Cleis thumped his poleaxe against the ground and slightly picked up the pace. “Be quiet. All this talking is what will draw the scrattes to us.”
Bel fumed for a minute, and silence fell over the group. Then there was a loud clatter of rocks from above them. Bel spun around and saw a large number of loose rocks bouncing down the sheer side of the sinkhole right above them.
Bel tapped Flann and Orseis and gestured to a large, stable looking rock.
“I think we should get behind some cover,” she announced.
Cleis turned to her. “And why would we do that?”
“I think we’re about to be ambushed. James used to tell me about a movie – oh, movies are, well, we don’t have time – anyway, in a movie called ‘Spartacus’ they rolled flaming logs down a hill to scatter an opposing army.”
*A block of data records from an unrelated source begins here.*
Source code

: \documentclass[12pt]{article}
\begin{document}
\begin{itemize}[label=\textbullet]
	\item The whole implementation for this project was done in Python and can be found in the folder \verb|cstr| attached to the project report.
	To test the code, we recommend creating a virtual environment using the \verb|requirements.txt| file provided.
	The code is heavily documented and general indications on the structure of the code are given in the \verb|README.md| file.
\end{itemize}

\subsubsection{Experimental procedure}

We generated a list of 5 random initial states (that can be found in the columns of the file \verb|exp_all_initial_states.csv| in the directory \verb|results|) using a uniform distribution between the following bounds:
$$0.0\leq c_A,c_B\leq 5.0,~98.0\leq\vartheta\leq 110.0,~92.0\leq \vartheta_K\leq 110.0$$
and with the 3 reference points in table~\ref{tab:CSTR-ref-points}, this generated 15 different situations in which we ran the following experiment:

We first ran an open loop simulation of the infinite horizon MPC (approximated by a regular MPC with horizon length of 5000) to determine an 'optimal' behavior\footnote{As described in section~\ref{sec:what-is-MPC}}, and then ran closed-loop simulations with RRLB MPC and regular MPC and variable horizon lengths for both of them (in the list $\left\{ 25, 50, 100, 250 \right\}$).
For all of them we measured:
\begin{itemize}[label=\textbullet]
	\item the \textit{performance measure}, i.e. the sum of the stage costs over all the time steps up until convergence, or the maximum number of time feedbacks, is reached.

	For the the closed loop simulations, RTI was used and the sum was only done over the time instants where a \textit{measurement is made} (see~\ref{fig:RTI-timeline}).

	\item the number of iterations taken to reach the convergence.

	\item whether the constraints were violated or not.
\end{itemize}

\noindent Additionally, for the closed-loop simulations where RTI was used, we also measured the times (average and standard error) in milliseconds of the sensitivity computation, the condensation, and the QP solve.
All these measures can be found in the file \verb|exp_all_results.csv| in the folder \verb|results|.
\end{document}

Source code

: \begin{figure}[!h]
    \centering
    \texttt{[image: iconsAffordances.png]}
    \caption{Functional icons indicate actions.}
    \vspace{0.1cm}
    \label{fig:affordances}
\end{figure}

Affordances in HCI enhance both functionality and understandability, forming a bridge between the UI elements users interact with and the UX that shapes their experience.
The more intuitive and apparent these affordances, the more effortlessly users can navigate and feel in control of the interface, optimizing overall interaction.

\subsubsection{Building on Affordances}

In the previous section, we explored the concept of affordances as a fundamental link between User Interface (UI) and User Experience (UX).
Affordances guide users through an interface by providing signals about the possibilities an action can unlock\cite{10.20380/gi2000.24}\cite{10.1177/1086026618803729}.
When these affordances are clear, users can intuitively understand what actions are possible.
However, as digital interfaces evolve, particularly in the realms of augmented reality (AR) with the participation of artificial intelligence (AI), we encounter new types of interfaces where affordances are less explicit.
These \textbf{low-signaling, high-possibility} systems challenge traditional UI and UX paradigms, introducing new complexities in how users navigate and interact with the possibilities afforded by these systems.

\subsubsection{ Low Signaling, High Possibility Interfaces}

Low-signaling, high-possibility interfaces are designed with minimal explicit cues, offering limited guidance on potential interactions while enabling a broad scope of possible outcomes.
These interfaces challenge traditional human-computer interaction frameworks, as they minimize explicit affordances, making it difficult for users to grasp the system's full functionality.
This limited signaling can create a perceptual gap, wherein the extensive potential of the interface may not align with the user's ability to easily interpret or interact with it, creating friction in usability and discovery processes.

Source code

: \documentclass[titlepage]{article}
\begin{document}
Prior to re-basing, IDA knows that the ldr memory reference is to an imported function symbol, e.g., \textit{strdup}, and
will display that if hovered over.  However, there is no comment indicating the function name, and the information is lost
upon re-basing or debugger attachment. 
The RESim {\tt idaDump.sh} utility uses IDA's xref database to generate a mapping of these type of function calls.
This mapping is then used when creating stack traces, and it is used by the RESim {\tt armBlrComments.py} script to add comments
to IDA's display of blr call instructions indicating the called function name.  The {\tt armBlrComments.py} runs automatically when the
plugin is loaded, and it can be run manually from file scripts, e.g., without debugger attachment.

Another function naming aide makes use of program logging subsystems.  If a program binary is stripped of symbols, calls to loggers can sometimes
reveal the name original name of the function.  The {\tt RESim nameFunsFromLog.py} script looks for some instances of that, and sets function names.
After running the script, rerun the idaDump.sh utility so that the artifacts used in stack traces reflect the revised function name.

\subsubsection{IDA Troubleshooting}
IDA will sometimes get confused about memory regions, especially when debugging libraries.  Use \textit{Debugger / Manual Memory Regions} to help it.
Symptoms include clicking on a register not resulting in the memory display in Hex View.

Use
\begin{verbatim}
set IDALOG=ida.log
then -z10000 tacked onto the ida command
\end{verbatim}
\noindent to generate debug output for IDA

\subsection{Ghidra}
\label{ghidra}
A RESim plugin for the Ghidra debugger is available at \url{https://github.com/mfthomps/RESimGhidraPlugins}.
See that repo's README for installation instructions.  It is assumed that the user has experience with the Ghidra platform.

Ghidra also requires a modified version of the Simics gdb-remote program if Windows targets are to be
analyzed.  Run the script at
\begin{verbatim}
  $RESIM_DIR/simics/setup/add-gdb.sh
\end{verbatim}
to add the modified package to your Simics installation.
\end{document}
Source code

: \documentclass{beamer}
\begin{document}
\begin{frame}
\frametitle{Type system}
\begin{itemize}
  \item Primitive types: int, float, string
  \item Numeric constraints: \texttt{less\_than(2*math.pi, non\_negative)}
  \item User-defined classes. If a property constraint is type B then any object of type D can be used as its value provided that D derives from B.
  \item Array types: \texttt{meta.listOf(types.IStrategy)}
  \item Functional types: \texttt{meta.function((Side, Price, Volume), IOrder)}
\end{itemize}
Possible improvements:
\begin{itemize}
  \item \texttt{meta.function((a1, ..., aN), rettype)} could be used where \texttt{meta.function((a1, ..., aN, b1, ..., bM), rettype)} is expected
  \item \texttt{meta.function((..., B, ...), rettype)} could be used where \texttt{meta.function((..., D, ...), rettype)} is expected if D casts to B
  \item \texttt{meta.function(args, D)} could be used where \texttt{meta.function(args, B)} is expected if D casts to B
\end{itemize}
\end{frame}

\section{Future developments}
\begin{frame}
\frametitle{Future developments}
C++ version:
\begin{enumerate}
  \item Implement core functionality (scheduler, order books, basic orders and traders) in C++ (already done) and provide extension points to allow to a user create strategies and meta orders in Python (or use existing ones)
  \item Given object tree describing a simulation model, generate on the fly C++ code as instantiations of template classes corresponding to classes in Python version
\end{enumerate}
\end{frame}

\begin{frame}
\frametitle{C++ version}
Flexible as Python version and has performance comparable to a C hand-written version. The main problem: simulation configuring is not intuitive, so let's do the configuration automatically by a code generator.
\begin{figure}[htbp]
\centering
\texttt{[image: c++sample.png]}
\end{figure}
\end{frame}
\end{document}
Cleis stared at her with his tiny eyes. “And what does that matter?”
Bel shrugged. “I just don’t think that standing downhill where the scrattes can roll rocks at us is a good idea.”
Cleis thumped his poleaxe into the ground. “The scrattes don’t set ambushes,” he insisted.
Just then another clatter of rocks heralded the arrival of several large boulders. Bel jumped behind her chosen refuge with Flann and Orseis while Cleis and his men gaped in surprise. Johan leaped into the air and into the sinkhole, taking himself both out of the path of the boulder and out of the fight. Simon shoved himself into a small crack in the ground and Cleis stomped his foot into the ground and activated some kind of ability; the boulder that hit him smashed itself to pieces on his unmoving body.
The last boulder clipped the slow moving Pelagius in the side, sending the woman spinning downhill.
Cleis roared – and then charged uphill. He was intent on fighting the scrattes on his own, apparently.